Algérie. Les étudiant·e·s font encore vibrer les rues d’Alger

Par Mustapha Benfodil

A 10h20, le 18 juin, le métro déverse des cohortes de voyageurs au terminus de la place des Martyrs. Parmi eux, de nombreux étudiant·e·s qui s’apprêtent à rejoindre la manif’.

Ces dernières semaines, Sahate Echouhada [Place des martyrs] est devenue, en effet, la nouvelle «Mecque» des manifestants et le nouveau point de départ des marches étudiantes. A 10h30, le cortège se met en place. En tête, des bannières à l’effigie de Ben M’hidi [assassiné en 1957 par les parachutistes français] et Ben Badis [figure courant réformiste et natonaliste des oulémas] ainsi que des banderoles «badissistes-novembristes» (référence à la Kabylie).

Certains arborent aussi le portrait de Fodhil El Ouartilani (militant pan-arabe, anti-colonialiste, proche des Frères musulmans]. L’immense bannière à l’effigie de Taleb Abderrahmane [militant d’origine kabyle, actif lors de la «Bataille d’Alger, guillotiné en avril 1958 à la prison Barberousse d’Alger] et celle à la gloire des six chefs historiques de la Révolution sont également très visibles, comme tous les mardis. On entonne Qassaman [hymne algérien]. Une minute de silence est observée «à la mémoire des victimes de la répression au Soudan». Des cris fusent : «Soudan echouhada». Certains ont soufflé également le nom du président égyptien déchu Mohamed Morsi, mort en plein tribunal au Caire, pris d’un malaise cardiaque. Plusieurs pancartes lui étaient dédiées.

Le cortège formé de centaines de jeunes enflammés s’ébranle sous le cagnard en empruntant la direction de Bab Azzoun. La foule scande : «Silmiya, silmiya, matalibna charîya» (Pacifique, nos revendications sont légitimes), «Dawla madania, machi askaria», «Djazair horra dimocratia» (Algérie libre et démocratique), «Système dégage !» «Klitou lebled ya esseraquine» (Vous avez pillé le pays, bande de voleurs)… La procession ralentit à hauteur du TNA [Théâtre national algérien]. Comme mardi dernier, un cordon de police empêche le cortège de s’avancer vers le tribunal de Sidi M’hamed via la rue Abane Ramdane.
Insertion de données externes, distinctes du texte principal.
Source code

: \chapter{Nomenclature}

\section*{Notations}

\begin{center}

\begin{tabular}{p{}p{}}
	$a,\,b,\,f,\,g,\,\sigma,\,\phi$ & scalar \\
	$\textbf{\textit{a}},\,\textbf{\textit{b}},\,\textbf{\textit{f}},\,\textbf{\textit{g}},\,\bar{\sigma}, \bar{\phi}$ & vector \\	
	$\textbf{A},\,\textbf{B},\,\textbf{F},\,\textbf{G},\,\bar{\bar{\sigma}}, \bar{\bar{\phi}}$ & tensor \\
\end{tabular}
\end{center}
Marche silencieuse pour ne pas perturber le bac

La marée humaine emprunte la rue Ali Boumendjel aux cris de «Liberez l’Algérie» avant de continuer par la rue Larbi Ben M’hidi. Les étudiants s’écrient de plus belle : «Djeich-chaâb khawa-khawa, Gaïd Salah maâ el khawana» (L’armée et le peuple sont des frères mais Gaïd Salah est avec les traîtres), «Gaïd Salah dégage !» «Mada 7, solta li echaâb» (Article 7, pouvoir au peuple). A l’approche de la statue de l’Emir Abdelkader, les marcheurs chantent gaiement : «Lebled bledna, wendirou rayna» (Ce pays est le nôtre et nous ferons ce qui nous plaît).
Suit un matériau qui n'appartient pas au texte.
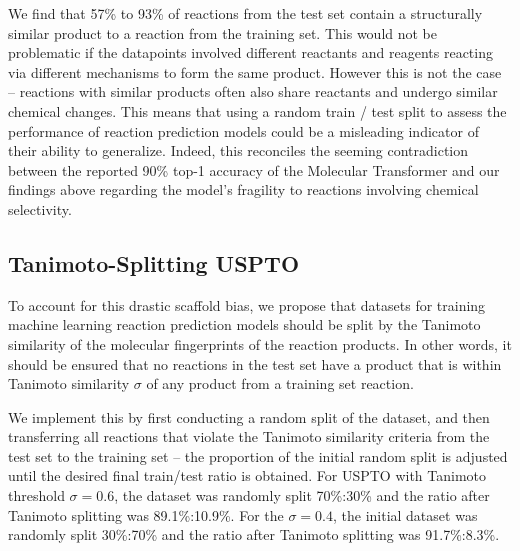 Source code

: We find that 57\% to 93\% of reactions from the test set contain a structurally similar product to a reaction from the training set. This would not be problematic if the datapoints involved different reactants and reagents reacting via different mechanisms to form the same product. However this is not the case -- reactions with similar products often also share reactants and undergo similar chemical changes. This means that using a random train / test split to assess the performance of reaction prediction models could be a misleading indicator of their ability to generalize. Indeed, this reconciles the seeming contradiction between the reported 90\% top-1 accuracy of the Molecular Transformer and our findings above regarding the model's fragility to reactions involving chemical selectivity.

\subsection{Tanimoto-Splitting USPTO}

To account for this drastic scaffold bias, we propose that datasets for training machine learning reaction prediction models should be split by the Tanimoto similarity of the molecular fingerprints of the reaction products. In other words, it should be ensured that no reactions in the test set have a product that is within Tanimoto similarity $\sigma$ of any product from a training set reaction.

We implement this by first conducting a random split of the dataset, and then transferring all reactions that violate the Tanimoto similarity criteria from the test set to the training set -- the proportion of the initial random split is adjusted until the desired final train/test ratio is obtained. For USPTO with Tanimoto threshold $\sigma=0.6$, the dataset was randomly split 70\%:30\% and the ratio after Tanimoto splitting was 89.1\%:10.9\%. For the $\sigma=0.4$, the initial dataset was randomly split 30\%:70\% and the ratio after Tanimoto splitting was 91.7\%:8.3\%.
Un cordon de police est formé aux abords des terrasses qui donnent sur la Grande-Poste. La foule est dirigée vers l’avenue Pasteur. Tout d’un coup, les clameurs s’éteignent. On ne comprend pas. La procession se poursuit dans un silence religieux. Impression d’un grand moment de recueillement collectif. C’est très puissant. «C’est pour ne pas perturber les candidats au bac», nous explique un étudiant. De fait, plusieurs candidats passaient leurs épreuves dans les établissements alentour (le Lycée Delacroix notamment). Le geste force le respect. La procession descend discrètement par le boulevard Khemisti et ce n’est qu’en s’engageant sur le boulevard Amirouche que les clameurs reprennent aux cris de «Dawla madania», «Libérez l’Algérie», «Pouvoir assassin»… Les manifestants remontent par la rue Mustapha Ferroukhi et tournent vers la place Audin où le cortège s’immobilise un bon moment avant de reprendre sa marche en direction de la Fac centrale et la Grande-Poste.
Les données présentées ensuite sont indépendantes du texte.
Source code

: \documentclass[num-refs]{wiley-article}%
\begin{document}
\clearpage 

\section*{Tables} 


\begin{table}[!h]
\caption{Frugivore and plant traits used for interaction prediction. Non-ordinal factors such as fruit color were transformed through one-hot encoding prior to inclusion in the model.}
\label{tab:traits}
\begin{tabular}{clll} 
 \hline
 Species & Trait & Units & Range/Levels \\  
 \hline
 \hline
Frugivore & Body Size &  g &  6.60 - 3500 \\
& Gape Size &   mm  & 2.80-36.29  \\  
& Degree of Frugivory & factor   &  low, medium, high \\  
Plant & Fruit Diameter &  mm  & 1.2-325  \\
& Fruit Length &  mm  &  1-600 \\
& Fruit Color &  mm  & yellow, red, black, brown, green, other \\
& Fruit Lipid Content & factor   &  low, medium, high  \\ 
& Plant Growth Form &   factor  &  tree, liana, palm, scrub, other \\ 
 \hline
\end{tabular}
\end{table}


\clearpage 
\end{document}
«Pour une justice transitionnelle»

Sur les pancartes, plusieurs messages sont clairement formulés à propos de la transition, de l’offre de dialogue d’AGS (Ahmed Gaïd Salah), des conditions de la tenue d’une élection présidentielle crédible… «Ni dialogue ni élections avec Bensalah et Bedoui, le 07 est supérieur au 102», écrit un étudiant. Un autre réclame : «Révision du code électoral et des prérogatives du Président».

Deux sœurs visiblement jumelles brandissent deux pancartes complémentaires. «Nous voulons une haute instance indépendante pour les élections qui reçoit et étudie les dossiers de candidature, organise et surveille le scrutin, fait le dépouillement des voix et proclame les résultats», exige l’une d’elles. Sa sœur complète : «Pour une instance dirigée par des magistrats indépendants, composée de gens compétents et intègres, et qui soit surveillée par les étudiants en toute transparence».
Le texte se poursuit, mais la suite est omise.